My questioning 2nd grader with a prominent family name was relentless in calling attention to him self; he was evidently used to being the center of attraction. In the exercises, students asked to work together with a classmate, a practice encourage by teachers knowing that the best way to learn is to teach it to another. The problem was that the knowledgeable provided the answers and the unknowing copied, defeating the whole purpose of the exercise. The “me, me” syndrome reared its ugly head.

Which then led me to ask if I was also exhibiting the autonomic “me, me” behavior in wanting to recover the old pleasures of smoking. The Kent pack printed the warning boldly enough but I lighted up like “kill” was a dismissible matter.

We have many behaviors like this, manifestly disadvantageous to our welfare but we insist in doing it anyway. We label them as bad habits, or more neutrally, an addiction, as if Esse’s low nicotine would spare us the tar. Kent persists: SMOKING KILLS!

On Saipan, the importation of cocaine and methamphetamine is a lucrative business. We learned of ingenious attempts to spirit the substance into a market whose per capita consumption is on the top 10 of the nation’s survey.

The incidences of repetitive behaviors are high. We take for granted the chewing of betel nut with tobacco and powdered limestone thrown in. A sixth grader at SVES defended the habit as cultural. Aberrant behavior we call “illegal” violates the comfort of others. Though individual choice is a feature of democracy, consumption of illegal substances is a matter of personal choice. We see a number of adherents.
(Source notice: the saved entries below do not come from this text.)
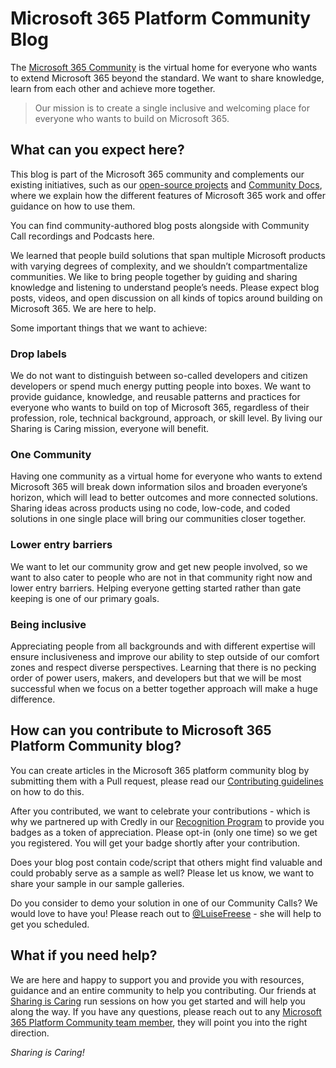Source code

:# Microsoft 365 Platform Community Blog

The [Microsoft 365 Community](https://aka.ms/m365pnp) is the virtual home for everyone who wants to extend Microsoft 365 beyond the standard. We want to share knowledge, learn from each other and achieve more together.

> Our mission is to create a single inclusive and welcoming place for everyone who wants to build on Microsoft 365.  

## What can you expect here?

This blog is part of the Microsoft 365 community and complements our existing initiatives, such as our [open-source projects](https://aka.ms/m365pnp) and [Community Docs](https://docs.microsoft.com/microsoft-365/community/), where we explain how the different features of Microsoft 365 work and offer guidance on how to use them.

You can find community-authored blog posts alongside with Community Call recordings and Podcasts here.

We learned that people build solutions that span multiple Microsoft products with varying degrees of complexity, and we shouldn’t compartmentalize communities. We like to bring people together by guiding and sharing knowledge and listening to understand people’s needs. Please expect blog posts, videos, and open discussion on all kinds of topics around building on Microsoft 365. We are here to help.  

Some important things that we want to achieve:

### Drop labels

We do not want to distinguish between so-called developers and citizen developers or spend much energy putting people into boxes. We want to provide guidance, knowledge, and reusable patterns and practices for everyone who wants to build on top of Microsoft 365, regardless of their profession, role, technical background, approach, or skill level. By living our Sharing is Caring mission, everyone will benefit.  

### One Community

Having one community as a virtual home for everyone who wants to extend Microsoft 365 will break down information silos and broaden everyone’s horizon, which will lead to better outcomes and more connected solutions. Sharing ideas across products using no code, low-code, and coded solutions in one single place will bring our communities closer together.  

### Lower entry barriers

We want to let our community grow and get new people involved, so we want to also cater to people who are not in that community right now and lower entry barriers. Helping everyone getting started rather than gate keeping is one of our primary goals.  

### Being inclusive

Appreciating people from all backgrounds and with different expertise will ensure inclusiveness and improve our ability to step outside of our comfort zones and respect diverse perspectives. Learning that there is no pecking order of power users, makers, and developers but that we will be most successful when we focus on a better together approach will make a huge difference.  

## How can you contribute to Microsoft 365 Platform Community blog?

You can create articles in the Microsoft 365 platform community blog by submitting them with a Pull request, please read our [Contributing guidelines](CONTRIBUTING.md) on how to do this.

After you contributed, we want to celebrate your contributions - which is why we partnered up with Credly in our [Recognition Program](https://pnp.github.io/recognitionprogram/) to provide you badges as a token of appreciation. Please opt-in (only one time) so we get you registered. You will get your badge shortly after your contribution.

Does your blog post contain code/script that others might find valuable and could probably serve as a sample as well? Please let us know, we want to share your sample in our sample galleries.

Do you consider to demo your solution in one of our Community Calls? We would love to have you! Please reach out to [@LuiseFreese](https://twitter.com/luisefreese) - she will help to get you scheduled.

## What if you need help?

We are here and happy to support you and provide you with resources, guidance and an entire community to help you contributing. Our friends at [Sharing is Caring](https://aka.ms/sharing-is-caring) run sessions on how you get started and will help you along the way. If you have any questions, please reach out to any [Microsoft 365 Platform Community team member](https://aka.ms/m365pnp), they will point you into the right direction.

_Sharing is Caring!_
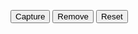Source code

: <script>
    let currentPoint = { 
        latitude:0, 
        longitude:0 
    };

    let points = [];

    function capture(){
        var point = {
            latitude: 0,
            longitude:0
        };

        point.latitude = currentPoint.latitude;
        point.longitude = currentPoint.longitude;

        points.push(point);
        drawPoints();

        if(points.length >=2){
            var alphaA = points[points.length-2].longitude * (Math.PI / 180);
            var alphaB = points[points.length-1].longitude * (Math.PI / 180);
            var phiA = points[points.length-2].latitude * (Math.PI / 180);
            var phiB = points[points.length-1].latitude * (Math.PI / 180);

            var delta = alphaB - alphaA ;
            var distance = Math.acos( Math.sin(phiA) * Math.sin(phiB) + Math.cos(phiA) * Math.cos(phiB) * Math.cos(delta) ) * 6378137;
            drawDistance(distance);
        }
    }

    function reset(){
        points = [];
        drawPoints();
    }

    function remove(){
        points.pop();
        drawPoints();
    }

    function drawPoints(){
        document.getElementById('points').innerHTML = "";
        points.forEach(element => {
            document.getElementById('points').innerHTML += "latitude = " + element.latitude + " longitude = " + element.longitude + "<br>"
        });
    }

    function drawDistance(distance){
        document.getElementById('distance').innerHTML = distance + " km";
    }

    function getPosition(){
        navigator.geolocation.watchPosition(
            function(position){
                currentPoint.latitude = position.coords.latitude;
                currentPoint.longitude = position.coords.longitude;
                document.getElementById('position').innerHTML = "latitude = " + currentPoint.latitude + " longitude = " + currentPoint.longitude;
            }, 
            function(){ 
                document.getElementById('position').innerHTML = "Erreur de geolocalisation :("; 
            }, 
            {
                timeout:3000, 
                enableHighAccuracy:true, 
                maximumAge:1000
            }
        );
    }

    if("geolocation" in navigator){  
        getPosition();
    }
    else{
        document.getElementById('position').innerHTML = "la géolocalisation n'est pas disponible :(";
    }
</script>
<button onclick="capture()">Capture</button>
<button onclick="remove()">Remove</button>
<button onclick="reset()">Reset</button>
<span id="position"></span><br>
<span id="points"></span>
<span id="distance"></span>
The Kent puffed well with the Fundador. I recall that when I ran into the ganja in the Blue Mountains of Jamaica, I inhaled, too, Mr. Clinton! Virginia’s whiff did not alarm us so handing the stash to our smoking neighbor came easy but our fondness to a nightly three-finger of brandy shows two empty bottles. Acknowledging addiction, an AA 12-steps precondition, takes some doing. Pass the ice, please.